▸ PROBLEM STATEMENT
Starting at the first line of the data below, repeat each line word for word up to and including the line with "## Conclusion".

DATA EXTRACT section start

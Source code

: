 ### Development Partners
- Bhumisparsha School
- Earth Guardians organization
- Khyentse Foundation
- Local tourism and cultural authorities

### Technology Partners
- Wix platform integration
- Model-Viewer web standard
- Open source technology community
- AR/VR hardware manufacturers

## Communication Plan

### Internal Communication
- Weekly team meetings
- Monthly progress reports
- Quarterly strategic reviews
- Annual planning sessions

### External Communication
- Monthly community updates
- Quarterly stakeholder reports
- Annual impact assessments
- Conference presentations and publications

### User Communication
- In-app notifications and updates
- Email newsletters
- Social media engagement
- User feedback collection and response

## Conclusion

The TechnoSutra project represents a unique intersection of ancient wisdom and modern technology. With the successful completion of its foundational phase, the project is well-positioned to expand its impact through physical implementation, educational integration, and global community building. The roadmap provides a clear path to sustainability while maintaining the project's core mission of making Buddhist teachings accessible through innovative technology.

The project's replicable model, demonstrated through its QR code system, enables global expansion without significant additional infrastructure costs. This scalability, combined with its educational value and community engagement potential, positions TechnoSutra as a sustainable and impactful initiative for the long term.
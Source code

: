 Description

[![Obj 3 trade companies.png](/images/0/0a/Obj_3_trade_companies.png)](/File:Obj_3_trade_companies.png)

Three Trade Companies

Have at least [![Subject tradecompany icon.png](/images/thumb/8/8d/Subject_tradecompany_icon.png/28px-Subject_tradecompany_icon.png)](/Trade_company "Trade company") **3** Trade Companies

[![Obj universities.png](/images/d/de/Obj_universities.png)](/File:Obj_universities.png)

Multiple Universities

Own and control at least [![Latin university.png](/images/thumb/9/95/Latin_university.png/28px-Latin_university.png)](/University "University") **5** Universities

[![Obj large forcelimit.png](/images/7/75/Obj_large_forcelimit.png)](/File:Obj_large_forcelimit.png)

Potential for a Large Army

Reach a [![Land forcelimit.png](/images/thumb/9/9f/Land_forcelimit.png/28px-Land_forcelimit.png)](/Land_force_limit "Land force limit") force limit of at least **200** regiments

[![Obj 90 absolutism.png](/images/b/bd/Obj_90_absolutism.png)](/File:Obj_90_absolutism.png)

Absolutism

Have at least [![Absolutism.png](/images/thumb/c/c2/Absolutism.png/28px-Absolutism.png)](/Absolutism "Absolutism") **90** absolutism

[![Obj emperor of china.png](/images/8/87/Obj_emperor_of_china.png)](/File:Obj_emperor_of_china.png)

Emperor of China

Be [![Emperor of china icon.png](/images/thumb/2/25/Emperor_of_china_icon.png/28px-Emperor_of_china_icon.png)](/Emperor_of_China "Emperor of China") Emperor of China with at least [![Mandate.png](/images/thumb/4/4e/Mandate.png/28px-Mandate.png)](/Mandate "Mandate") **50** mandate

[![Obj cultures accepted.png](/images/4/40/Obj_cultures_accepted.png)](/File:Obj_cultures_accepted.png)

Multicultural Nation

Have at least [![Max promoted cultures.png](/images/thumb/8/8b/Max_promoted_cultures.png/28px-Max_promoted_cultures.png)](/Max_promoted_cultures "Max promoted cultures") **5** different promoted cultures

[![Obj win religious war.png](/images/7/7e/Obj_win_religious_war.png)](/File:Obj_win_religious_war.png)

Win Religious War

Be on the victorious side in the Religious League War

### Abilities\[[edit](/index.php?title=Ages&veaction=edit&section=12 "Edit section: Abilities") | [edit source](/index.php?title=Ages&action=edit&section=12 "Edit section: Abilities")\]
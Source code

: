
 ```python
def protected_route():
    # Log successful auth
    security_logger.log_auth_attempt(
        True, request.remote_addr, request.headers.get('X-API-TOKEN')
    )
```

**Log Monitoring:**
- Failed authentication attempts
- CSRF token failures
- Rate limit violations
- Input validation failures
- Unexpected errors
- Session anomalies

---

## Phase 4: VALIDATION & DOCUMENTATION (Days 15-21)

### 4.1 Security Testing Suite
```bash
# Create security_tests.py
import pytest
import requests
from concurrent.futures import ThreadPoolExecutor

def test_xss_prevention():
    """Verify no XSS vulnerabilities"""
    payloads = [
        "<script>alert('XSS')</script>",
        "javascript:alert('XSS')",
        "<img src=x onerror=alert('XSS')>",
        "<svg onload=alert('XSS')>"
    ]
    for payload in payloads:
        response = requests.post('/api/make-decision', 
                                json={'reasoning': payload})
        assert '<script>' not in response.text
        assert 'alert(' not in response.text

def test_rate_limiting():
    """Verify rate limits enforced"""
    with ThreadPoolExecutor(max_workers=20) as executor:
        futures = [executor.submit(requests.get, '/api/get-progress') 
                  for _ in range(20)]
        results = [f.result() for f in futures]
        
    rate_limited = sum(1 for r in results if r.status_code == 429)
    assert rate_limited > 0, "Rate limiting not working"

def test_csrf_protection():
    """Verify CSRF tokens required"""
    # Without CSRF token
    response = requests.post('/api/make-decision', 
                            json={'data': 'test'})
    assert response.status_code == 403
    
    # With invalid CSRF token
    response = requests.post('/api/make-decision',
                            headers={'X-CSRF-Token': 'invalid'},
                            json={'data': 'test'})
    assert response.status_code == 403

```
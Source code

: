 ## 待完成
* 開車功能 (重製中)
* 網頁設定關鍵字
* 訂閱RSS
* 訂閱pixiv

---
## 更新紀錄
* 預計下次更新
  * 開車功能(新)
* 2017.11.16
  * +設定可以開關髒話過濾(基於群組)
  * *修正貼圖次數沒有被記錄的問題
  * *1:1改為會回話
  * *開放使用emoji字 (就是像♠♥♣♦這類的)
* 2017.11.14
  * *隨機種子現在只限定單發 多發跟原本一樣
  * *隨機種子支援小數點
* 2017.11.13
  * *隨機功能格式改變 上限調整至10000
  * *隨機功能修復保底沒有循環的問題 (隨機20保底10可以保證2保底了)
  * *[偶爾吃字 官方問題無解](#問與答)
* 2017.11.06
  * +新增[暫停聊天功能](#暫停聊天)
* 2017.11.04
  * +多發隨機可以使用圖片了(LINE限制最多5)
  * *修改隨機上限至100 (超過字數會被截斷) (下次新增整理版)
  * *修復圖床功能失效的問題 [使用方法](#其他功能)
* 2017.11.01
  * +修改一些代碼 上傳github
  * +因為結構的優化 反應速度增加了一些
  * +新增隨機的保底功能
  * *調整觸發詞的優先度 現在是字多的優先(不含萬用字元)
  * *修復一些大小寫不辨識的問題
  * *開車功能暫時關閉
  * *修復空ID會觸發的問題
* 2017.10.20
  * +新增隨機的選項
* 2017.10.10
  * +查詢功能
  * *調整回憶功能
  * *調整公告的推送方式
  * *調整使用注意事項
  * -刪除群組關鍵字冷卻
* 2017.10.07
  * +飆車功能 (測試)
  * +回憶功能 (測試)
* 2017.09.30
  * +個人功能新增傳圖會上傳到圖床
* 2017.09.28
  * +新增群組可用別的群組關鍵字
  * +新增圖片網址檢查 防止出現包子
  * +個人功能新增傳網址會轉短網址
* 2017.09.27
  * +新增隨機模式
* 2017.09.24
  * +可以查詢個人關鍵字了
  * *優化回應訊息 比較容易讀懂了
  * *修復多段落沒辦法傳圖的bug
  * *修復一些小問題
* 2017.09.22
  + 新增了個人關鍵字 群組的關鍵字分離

DATA EXTRACT section end

▸ ANSWER SECTION
Source code

: ### Development Partners
- Bhumisparsha School
- Earth Guardians organization
- Khyentse Foundation
- Local tourism and cultural authorities

### Technology Partners
- Wix platform integration
- Model-Viewer web standard
- Open source technology community
- AR/VR hardware manufacturers

## Communication Plan

### Internal Communication
- Weekly team meetings
- Monthly progress reports
- Quarterly strategic reviews
- Annual planning sessions

### External Communication
- Monthly community updates
- Quarterly stakeholder reports
- Annual impact assessments
- Conference presentations and publications

### User Communication
- In-app notifications and updates
- Email newsletters
- Social media engagement
- User feedback collection and response

## Conclusion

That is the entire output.